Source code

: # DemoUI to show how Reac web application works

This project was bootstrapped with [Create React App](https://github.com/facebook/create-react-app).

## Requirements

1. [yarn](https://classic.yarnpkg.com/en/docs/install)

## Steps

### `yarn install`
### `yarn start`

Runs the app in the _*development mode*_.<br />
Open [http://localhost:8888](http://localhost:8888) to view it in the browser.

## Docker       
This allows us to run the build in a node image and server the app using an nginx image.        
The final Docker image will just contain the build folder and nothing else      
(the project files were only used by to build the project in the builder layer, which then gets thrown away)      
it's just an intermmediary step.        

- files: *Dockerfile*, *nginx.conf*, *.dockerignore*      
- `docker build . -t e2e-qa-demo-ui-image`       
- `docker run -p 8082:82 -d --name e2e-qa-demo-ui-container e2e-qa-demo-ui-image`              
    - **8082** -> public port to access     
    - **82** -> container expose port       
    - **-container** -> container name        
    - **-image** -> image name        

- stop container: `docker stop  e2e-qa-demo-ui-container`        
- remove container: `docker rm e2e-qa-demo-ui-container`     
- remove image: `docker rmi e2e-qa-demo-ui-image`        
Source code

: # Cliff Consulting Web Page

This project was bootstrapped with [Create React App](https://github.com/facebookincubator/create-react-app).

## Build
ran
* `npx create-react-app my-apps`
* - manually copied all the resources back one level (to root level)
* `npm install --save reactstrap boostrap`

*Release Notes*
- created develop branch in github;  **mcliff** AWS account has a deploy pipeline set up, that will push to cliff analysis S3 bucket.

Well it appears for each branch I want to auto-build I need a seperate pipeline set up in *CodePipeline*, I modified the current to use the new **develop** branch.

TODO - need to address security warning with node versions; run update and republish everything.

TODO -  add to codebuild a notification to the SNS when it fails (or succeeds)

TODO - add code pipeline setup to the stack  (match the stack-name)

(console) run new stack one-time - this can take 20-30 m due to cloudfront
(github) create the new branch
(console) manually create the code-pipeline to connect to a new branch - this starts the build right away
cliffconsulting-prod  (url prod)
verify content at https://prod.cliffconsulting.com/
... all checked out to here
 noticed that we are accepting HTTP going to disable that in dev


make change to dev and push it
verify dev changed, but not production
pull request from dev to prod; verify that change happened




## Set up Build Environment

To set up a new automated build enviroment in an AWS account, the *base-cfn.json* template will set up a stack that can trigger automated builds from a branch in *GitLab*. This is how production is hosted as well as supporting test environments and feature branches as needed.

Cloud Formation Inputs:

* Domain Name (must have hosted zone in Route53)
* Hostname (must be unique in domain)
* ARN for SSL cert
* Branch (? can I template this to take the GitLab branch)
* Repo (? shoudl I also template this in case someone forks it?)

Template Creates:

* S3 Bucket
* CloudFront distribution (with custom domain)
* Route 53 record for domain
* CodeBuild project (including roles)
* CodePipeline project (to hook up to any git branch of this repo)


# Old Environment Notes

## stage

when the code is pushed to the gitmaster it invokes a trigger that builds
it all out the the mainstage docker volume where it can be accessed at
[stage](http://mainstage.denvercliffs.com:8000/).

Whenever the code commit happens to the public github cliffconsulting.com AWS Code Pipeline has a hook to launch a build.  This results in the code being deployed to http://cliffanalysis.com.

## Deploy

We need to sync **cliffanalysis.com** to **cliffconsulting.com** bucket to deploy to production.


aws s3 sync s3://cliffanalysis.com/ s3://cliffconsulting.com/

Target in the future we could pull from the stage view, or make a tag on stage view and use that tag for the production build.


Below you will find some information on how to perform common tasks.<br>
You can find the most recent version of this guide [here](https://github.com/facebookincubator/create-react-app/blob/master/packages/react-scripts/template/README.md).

■ Prompt ■
Count the lines of the entries that hold the string "pull", then state that number and nothing more.

■ Your response ■
2